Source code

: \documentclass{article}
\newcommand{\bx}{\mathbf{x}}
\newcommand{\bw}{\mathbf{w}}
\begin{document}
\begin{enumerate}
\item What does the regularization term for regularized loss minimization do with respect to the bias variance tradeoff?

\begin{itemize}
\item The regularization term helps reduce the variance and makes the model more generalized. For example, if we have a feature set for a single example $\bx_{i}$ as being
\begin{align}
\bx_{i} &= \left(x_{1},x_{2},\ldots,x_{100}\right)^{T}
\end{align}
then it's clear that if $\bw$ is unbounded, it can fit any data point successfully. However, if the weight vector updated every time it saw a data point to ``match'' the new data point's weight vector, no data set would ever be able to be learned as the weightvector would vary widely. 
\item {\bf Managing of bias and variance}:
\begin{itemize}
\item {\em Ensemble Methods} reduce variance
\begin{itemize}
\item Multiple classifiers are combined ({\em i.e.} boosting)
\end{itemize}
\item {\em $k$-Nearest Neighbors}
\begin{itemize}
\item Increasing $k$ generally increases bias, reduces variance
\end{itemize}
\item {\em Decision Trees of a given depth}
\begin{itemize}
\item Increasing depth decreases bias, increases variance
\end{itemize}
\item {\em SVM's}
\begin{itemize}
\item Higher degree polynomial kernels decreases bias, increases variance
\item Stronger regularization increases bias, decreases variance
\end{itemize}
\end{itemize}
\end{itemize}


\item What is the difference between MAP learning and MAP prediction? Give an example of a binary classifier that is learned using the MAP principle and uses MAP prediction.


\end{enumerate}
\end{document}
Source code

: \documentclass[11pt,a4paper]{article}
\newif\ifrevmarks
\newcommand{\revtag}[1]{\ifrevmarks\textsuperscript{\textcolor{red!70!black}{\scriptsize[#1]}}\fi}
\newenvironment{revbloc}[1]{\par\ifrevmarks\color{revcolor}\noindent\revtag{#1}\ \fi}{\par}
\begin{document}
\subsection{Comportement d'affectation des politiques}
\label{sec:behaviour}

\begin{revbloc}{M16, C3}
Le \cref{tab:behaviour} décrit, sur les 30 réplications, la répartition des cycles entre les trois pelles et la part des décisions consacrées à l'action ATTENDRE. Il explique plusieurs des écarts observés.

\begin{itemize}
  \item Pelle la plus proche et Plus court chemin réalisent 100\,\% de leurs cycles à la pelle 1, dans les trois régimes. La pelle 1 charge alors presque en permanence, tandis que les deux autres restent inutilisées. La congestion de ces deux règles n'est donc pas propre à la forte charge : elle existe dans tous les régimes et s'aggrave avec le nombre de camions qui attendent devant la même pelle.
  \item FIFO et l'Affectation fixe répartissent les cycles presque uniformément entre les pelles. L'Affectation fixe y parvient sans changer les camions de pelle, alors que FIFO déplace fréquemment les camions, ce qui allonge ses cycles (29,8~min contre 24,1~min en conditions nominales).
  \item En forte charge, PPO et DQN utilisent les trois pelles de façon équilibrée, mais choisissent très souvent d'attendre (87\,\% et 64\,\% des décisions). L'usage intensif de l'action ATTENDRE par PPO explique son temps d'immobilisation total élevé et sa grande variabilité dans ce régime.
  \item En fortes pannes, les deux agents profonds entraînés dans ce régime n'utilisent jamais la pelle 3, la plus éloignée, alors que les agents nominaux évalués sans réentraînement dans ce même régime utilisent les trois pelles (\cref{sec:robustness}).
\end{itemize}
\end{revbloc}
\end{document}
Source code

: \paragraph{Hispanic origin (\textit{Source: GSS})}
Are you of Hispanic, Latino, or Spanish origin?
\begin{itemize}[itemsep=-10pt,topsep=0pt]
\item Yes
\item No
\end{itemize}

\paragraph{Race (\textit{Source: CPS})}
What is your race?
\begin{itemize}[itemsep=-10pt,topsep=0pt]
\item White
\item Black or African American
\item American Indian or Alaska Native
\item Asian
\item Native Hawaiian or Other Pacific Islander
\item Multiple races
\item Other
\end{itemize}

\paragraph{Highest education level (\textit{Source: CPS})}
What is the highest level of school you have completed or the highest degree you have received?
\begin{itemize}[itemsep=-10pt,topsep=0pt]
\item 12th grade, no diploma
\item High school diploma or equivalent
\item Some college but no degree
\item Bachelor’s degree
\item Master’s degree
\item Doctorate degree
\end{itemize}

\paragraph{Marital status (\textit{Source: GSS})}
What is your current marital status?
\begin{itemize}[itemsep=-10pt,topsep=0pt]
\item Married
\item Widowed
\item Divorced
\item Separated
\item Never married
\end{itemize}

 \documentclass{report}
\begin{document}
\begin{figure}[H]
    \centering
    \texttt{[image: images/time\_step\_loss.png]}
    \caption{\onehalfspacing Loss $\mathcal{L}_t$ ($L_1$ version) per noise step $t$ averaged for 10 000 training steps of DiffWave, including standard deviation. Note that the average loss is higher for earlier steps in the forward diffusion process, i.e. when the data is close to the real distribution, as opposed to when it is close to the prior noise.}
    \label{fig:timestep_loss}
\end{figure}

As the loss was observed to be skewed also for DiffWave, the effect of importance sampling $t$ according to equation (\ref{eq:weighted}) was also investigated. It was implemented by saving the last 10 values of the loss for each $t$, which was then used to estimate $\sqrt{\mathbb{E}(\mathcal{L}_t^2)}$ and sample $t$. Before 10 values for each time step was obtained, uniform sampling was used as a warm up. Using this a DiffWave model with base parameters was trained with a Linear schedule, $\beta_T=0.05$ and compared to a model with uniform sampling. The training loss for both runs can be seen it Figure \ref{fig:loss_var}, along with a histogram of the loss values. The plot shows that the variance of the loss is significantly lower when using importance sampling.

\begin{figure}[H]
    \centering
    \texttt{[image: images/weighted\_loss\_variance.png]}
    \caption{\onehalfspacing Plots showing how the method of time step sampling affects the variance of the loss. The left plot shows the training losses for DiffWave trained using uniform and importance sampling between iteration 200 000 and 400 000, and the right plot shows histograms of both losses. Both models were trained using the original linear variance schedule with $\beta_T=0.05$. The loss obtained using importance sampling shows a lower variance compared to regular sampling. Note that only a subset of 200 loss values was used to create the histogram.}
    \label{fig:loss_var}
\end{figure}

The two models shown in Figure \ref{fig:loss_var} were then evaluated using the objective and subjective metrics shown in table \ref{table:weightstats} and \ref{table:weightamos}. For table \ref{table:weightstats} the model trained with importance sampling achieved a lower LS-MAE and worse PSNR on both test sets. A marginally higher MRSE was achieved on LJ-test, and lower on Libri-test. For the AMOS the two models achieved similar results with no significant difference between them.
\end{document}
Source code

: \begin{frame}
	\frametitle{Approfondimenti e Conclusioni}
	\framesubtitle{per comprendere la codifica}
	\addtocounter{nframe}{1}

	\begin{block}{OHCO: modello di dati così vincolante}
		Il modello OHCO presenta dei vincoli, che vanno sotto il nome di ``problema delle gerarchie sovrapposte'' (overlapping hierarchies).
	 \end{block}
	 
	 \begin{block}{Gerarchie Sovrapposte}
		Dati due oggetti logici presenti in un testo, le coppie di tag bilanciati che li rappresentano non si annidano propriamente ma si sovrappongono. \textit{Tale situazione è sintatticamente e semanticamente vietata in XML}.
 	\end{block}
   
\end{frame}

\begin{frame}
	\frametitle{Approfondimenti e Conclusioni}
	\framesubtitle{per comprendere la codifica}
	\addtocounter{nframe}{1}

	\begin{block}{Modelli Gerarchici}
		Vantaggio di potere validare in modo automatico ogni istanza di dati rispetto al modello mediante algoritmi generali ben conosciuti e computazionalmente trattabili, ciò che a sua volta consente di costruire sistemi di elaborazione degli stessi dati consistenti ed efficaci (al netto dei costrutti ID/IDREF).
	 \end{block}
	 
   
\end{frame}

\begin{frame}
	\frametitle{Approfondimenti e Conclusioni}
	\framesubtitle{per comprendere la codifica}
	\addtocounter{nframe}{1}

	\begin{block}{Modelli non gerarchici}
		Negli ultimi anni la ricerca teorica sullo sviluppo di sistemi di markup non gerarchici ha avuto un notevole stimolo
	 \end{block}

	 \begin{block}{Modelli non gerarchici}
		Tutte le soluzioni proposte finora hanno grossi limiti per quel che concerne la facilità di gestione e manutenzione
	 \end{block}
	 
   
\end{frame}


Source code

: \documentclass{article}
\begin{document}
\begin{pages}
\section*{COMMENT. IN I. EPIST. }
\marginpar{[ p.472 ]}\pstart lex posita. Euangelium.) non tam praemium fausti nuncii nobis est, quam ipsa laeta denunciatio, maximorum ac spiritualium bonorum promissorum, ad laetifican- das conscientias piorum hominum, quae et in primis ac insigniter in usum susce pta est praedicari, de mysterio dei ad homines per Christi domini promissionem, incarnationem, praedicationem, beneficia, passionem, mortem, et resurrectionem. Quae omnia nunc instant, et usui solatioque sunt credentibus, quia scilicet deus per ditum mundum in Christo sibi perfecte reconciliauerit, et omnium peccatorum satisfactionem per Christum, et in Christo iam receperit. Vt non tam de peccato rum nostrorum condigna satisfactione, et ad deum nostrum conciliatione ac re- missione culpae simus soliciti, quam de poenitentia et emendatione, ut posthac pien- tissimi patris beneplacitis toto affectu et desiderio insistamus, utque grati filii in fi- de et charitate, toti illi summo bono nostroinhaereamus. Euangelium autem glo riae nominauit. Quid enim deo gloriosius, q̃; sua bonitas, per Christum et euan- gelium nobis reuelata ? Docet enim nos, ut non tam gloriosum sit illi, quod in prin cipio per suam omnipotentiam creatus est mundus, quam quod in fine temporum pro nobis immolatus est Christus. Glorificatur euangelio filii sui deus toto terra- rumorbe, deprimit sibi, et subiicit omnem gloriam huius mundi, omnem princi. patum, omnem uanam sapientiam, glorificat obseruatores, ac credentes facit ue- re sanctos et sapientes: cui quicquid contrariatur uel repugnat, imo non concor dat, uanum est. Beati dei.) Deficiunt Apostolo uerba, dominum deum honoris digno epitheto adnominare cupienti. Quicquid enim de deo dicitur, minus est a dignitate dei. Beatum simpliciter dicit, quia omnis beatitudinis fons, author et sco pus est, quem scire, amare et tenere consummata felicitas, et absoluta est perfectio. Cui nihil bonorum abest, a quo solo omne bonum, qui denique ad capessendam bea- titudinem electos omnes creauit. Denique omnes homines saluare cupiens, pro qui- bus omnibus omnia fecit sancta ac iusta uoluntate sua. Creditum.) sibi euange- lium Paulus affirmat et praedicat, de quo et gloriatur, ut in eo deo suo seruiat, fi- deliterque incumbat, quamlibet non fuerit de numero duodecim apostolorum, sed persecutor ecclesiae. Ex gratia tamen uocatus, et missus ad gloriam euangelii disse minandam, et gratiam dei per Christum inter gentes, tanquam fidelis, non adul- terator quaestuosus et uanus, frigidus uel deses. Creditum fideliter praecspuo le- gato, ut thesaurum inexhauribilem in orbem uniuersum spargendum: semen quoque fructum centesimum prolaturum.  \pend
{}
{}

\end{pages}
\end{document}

**WORK INSTRUCTIONS:** Among the lines above, count those containing "Other" and give only that count.

**PROBLEM SOLUTION:** 2